Scan Extended (SCANX)

Bound program access

Built-in number for SCANX is 415. SCANX ( base_locator : address of a space pointer(16) base locator scan_controls : address of scan controls scan_options : literal(4) containing scan options ) : signed binary(4) value to indicate the manner in which the instruction completed

Description

The base string to be scanned is specified by the base locator and controls operands. The base locator addresses the first character of the base string. The controls specifies the length of the base string in the base length field.

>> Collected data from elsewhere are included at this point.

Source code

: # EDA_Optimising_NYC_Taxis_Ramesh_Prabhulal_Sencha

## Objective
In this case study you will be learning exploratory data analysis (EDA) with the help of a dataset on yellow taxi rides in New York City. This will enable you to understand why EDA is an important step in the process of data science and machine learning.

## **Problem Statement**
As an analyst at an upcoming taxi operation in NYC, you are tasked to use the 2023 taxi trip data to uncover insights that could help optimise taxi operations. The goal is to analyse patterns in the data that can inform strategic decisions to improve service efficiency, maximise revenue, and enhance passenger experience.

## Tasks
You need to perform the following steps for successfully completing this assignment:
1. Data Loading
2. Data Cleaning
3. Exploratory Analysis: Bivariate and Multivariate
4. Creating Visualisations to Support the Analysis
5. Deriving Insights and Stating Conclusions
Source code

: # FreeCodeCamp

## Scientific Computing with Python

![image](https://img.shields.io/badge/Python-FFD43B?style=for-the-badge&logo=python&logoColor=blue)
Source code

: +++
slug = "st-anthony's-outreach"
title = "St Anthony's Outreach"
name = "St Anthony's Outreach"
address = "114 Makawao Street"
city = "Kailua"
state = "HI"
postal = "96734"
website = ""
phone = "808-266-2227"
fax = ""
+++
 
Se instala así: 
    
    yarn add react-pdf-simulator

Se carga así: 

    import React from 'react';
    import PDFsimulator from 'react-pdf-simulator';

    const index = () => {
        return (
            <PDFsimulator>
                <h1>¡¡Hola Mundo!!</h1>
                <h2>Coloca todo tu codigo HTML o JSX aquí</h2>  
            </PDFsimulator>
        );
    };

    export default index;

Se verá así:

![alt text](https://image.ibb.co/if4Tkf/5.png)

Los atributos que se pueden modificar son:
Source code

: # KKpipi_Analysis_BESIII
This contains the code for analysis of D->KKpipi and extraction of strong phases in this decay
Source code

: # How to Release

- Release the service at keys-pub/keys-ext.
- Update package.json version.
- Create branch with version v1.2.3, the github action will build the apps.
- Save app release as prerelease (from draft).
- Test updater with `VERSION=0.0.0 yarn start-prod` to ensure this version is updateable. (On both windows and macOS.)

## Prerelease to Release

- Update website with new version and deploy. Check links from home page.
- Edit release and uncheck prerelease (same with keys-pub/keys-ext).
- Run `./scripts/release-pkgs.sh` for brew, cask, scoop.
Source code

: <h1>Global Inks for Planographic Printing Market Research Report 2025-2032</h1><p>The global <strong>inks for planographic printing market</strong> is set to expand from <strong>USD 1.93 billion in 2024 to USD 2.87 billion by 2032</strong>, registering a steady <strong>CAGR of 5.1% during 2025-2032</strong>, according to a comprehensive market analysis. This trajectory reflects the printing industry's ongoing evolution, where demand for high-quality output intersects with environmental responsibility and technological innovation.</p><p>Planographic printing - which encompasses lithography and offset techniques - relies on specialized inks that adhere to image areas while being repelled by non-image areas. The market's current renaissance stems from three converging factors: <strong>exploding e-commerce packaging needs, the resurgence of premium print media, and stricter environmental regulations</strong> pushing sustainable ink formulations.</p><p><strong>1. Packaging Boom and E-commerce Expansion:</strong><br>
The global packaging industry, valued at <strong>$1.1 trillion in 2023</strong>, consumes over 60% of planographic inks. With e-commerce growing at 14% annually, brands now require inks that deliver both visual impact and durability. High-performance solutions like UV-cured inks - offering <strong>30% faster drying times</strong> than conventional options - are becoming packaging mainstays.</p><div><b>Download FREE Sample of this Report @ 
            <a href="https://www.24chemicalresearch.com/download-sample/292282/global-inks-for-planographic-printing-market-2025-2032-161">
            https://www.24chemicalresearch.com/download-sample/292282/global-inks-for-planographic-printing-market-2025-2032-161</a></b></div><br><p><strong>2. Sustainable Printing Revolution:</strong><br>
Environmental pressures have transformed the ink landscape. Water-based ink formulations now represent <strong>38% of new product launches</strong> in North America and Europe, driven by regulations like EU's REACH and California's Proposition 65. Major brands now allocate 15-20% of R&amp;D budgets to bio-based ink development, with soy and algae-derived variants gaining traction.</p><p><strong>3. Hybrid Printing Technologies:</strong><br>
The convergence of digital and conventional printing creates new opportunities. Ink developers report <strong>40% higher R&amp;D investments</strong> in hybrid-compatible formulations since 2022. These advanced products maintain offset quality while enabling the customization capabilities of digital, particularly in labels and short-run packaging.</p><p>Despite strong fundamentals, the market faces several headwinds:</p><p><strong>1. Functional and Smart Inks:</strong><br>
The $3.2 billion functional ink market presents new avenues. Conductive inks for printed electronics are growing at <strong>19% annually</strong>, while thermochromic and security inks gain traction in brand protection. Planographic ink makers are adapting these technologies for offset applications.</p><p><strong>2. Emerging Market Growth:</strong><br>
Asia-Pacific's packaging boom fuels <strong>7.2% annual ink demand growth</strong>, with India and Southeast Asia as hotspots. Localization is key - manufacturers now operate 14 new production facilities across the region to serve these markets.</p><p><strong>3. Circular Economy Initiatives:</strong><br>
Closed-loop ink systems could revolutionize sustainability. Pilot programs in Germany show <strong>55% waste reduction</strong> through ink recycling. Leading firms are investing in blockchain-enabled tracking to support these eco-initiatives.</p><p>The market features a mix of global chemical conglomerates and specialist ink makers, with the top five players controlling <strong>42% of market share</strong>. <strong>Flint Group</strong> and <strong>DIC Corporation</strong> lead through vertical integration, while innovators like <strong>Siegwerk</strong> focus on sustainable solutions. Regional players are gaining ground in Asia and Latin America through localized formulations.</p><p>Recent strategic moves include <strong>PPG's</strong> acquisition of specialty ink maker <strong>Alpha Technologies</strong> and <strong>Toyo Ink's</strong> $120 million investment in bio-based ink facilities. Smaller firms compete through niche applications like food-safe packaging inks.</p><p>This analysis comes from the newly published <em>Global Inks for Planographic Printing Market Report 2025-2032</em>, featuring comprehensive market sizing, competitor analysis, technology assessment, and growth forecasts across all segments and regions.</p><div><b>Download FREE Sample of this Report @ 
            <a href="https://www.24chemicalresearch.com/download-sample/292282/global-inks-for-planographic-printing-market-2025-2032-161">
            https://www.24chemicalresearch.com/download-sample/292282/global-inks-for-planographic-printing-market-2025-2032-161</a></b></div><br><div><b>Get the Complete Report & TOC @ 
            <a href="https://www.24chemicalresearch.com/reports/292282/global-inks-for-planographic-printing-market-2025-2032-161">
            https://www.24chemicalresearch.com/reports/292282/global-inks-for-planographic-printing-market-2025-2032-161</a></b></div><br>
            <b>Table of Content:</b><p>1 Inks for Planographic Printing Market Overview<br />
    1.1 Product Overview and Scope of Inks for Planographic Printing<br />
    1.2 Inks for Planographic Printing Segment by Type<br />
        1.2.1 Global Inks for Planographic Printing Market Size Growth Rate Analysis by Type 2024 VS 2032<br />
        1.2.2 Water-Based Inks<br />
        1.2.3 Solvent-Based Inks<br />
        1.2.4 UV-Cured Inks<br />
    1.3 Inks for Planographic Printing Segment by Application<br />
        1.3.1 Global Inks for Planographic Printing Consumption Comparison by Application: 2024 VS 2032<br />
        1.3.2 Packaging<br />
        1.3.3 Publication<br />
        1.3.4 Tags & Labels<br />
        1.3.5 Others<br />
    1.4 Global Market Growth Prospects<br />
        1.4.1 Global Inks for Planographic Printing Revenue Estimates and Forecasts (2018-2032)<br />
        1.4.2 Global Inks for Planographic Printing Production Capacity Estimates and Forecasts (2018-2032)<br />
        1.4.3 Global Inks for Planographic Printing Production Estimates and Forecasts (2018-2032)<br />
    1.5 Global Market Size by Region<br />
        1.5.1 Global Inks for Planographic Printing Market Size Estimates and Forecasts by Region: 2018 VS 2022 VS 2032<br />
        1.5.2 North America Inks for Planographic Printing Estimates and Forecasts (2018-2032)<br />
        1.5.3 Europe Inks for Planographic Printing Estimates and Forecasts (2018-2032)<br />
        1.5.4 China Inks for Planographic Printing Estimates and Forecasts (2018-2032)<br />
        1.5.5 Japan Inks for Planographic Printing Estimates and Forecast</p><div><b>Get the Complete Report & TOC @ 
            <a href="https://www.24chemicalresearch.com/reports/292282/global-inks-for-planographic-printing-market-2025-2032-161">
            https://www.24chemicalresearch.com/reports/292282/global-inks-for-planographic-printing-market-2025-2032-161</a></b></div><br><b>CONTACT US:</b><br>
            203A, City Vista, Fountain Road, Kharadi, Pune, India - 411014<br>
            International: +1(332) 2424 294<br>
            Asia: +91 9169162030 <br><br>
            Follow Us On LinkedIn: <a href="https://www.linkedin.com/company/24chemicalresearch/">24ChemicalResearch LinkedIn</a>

The scan operation begins at the left end of the base string and continues character by character, left-to-right. The scan operation can be performed on a base string which contains all simple (1-byte) or all extended (2-byte) character codes or a mixture of the two. When the base string is being interpreted in simple character mode, the operation moves through the base string one byte at a time. When the base string is being interpreted in extended character mode, the operation moves through the base string 2 bytes at a time. The character string value of the base operand is scanned for occurrences of a character value satisfying the criteria specified in the control and options operands.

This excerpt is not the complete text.